(Given information begins)

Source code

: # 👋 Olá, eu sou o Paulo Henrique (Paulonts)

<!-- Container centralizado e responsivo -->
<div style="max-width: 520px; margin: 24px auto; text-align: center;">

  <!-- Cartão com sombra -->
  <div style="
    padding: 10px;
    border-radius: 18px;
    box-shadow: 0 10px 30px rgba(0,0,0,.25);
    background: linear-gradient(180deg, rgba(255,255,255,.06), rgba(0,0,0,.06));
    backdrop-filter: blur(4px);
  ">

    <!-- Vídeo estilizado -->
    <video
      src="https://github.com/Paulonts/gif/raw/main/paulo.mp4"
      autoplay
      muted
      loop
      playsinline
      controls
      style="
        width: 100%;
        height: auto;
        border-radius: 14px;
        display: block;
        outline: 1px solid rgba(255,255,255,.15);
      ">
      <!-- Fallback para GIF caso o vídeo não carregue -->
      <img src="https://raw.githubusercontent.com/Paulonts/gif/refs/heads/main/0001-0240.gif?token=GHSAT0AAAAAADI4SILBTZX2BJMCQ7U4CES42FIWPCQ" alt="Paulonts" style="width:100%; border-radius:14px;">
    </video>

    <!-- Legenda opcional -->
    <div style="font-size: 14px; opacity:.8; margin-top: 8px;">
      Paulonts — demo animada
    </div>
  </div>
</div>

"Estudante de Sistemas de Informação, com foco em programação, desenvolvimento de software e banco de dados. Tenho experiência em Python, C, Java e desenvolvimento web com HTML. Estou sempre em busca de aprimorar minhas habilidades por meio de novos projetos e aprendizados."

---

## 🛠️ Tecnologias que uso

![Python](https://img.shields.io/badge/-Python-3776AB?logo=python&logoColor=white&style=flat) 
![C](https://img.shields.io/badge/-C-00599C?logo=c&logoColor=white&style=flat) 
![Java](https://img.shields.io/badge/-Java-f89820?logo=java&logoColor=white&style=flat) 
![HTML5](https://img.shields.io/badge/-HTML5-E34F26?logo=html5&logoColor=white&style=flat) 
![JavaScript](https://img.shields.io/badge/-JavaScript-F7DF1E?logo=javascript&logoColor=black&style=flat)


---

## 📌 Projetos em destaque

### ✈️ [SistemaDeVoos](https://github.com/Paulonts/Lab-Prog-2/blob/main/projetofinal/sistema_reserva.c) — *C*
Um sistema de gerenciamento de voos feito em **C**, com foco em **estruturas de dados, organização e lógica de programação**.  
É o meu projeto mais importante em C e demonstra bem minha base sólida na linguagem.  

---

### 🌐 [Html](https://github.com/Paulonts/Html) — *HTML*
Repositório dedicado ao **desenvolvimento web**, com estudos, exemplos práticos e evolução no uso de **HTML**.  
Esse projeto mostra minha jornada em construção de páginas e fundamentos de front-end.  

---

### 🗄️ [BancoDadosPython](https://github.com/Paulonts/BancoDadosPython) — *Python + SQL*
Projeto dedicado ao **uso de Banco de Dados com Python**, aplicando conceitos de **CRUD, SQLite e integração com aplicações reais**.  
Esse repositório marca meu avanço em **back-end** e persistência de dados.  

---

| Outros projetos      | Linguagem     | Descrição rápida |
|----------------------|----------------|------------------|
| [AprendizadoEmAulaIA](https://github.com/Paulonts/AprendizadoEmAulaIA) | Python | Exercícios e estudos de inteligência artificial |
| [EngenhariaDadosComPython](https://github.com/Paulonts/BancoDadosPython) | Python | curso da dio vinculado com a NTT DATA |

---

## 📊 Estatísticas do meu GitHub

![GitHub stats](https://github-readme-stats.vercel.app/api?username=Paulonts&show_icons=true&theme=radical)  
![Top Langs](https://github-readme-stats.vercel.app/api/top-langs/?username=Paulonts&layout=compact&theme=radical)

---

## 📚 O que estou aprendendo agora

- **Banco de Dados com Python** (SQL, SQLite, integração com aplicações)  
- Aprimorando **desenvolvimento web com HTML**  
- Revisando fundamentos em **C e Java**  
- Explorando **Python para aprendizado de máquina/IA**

(Given information ends)
(Given information begins)

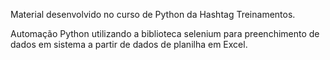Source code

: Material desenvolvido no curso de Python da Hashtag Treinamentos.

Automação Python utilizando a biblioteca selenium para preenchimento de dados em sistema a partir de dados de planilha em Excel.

(Given information ends)

- **Exercise requirements**:
Where in the entries does the word "margin" occur? Copy out each line that has it.

- **Task answer**:
<div style="max-width: 520px; margin: 24px auto; text-align: center;">
    <div style="font-size: 14px; opacity:.8; margin-top: 8px;">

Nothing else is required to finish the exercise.